Industry job boards are few and far between, but shops and dealerships should make sure to advertise their job openings on:
- Find A Wrench
- Technician and Mechanic Jobs
Social Media Pages
Shops and dealerships regularly use their social media pages to interact with customers. However, with 79% of applicants using social media in their job search, many shops and dealerships are missing this opportunity to interact with potential candidates. Posting on Facebook and LinkedIn (and Twitter if you’ve got it!) is an easy way to spread the word about job openings.

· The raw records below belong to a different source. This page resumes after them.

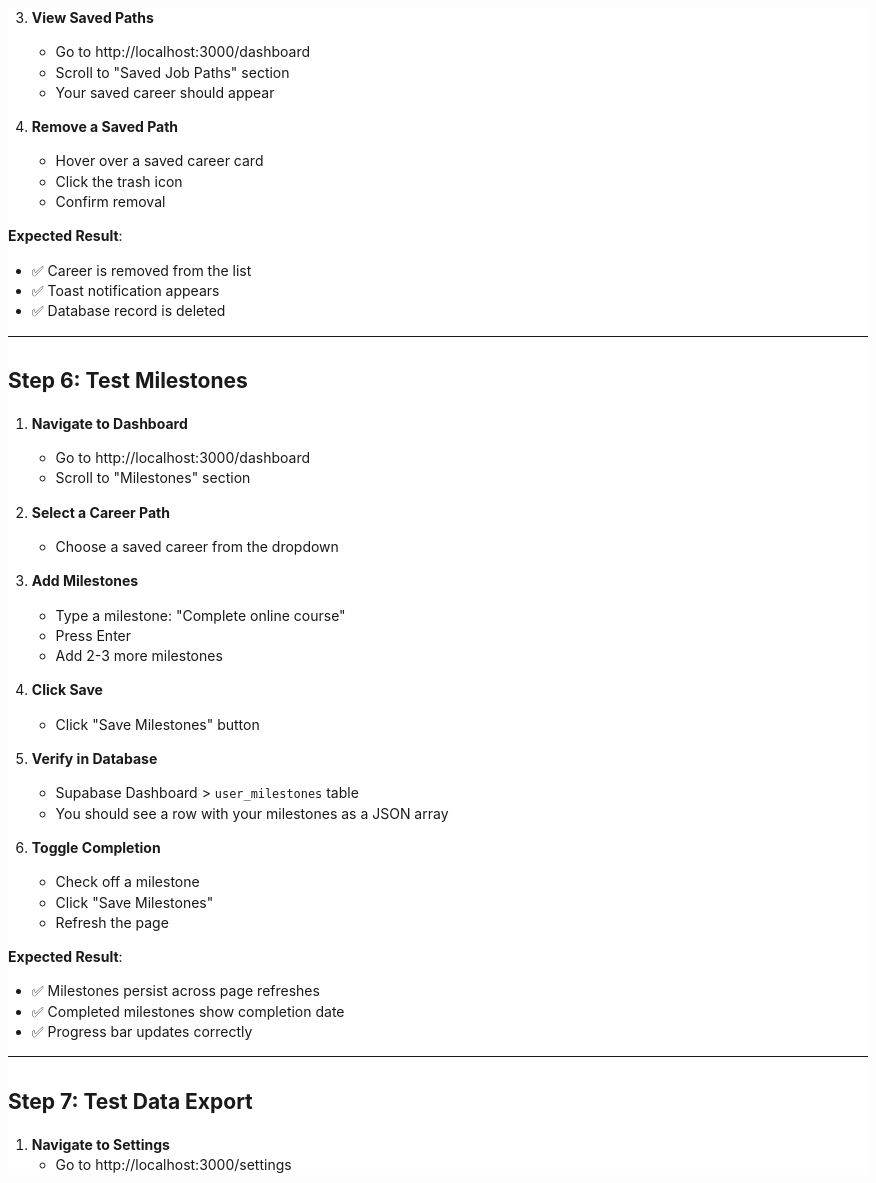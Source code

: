 3. **View Saved Paths**
   - Go to http://localhost:3000/dashboard
   - Scroll to "Saved Job Paths" section
   - Your saved career should appear

4. **Remove a Saved Path**
   - Hover over a saved career card
   - Click the trash icon
   - Confirm removal

**Expected Result**:
- ✅ Career is removed from the list
- ✅ Toast notification appears
- ✅ Database record is deleted

---

## Step 6: Test Milestones

1. **Navigate to Dashboard**
   - Go to http://localhost:3000/dashboard
   - Scroll to "Milestones" section

2. **Select a Career Path**
   - Choose a saved career from the dropdown

3. **Add Milestones**
   - Type a milestone: "Complete online course"
   - Press Enter
   - Add 2-3 more milestones

4. **Click Save**
   - Click "Save Milestones" button

5. **Verify in Database**
   - Supabase Dashboard > `user_milestones` table
   - You should see a row with your milestones as a JSON array

6. **Toggle Completion**
   - Check off a milestone
   - Click "Save Milestones"
   - Refresh the page

**Expected Result**:
- ✅ Milestones persist across page refreshes
- ✅ Completed milestones show completion date
- ✅ Progress bar updates correctly

---

## Step 7: Test Data Export

1. **Navigate to Settings**
   - Go to http://localhost:3000/settings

Employee Shares on Social Media
What’s better than posting job openings on your shop’s social media page? Having your employees share it on their personal social media profiles. In fact, your branded social media posts can reach 561% further when shared by employees versus brands.
Social Media Ads
If you’re looking for a tech that is factory trained or has specific certifications, you may want to consider social media ads. Facebook and LinkedIn both allow you to only target a specific audience with your job ads based on the criteria you set. While targeting varies between platforms, some of your options include:
- Job Title
- Years of Experience
Another great place to advertise job openings is in Facebook groups. This requires a bit of research, as you need to find the Facebook groups in your area where it makes sense to post your jobs. However, once you’ve identified those groups and joined, you can post your openings regularly.
Jobs Tab on Facebook Page
An often underutilized section of Facebook pages is the Jobs tab. While this may not make sense for all shops, it’s a great option for those that hire regularly. Adding a jobs tab to your Facebook page makes it easier for candidates to search for and apply for open positions. (Plus, it’s free!)
LinkedIn Career Page
Another great option for shops that hire regularly is investing in a LinkedIn career page. Like a jobs tab on Facebook, a Career page is a dedicated area of your shop’s LinkedIn page to post job openings and talk about what it’s like to work at your shop.
While your shop or dealership website is used primarily for customers, you should absolutely have a section of your website dedicated to employment. A career page on your website can be used to list all current job openings, employee benefits, share what it’s like to work at your shop, and how interested candidates can apply.
For additional details, examples, and instructions on advertising automotive and diesel jobs in any of these places, check out the guidebook, How to Find Technicians to Work in Your Shop
This article was originally published on Automotive Management Network.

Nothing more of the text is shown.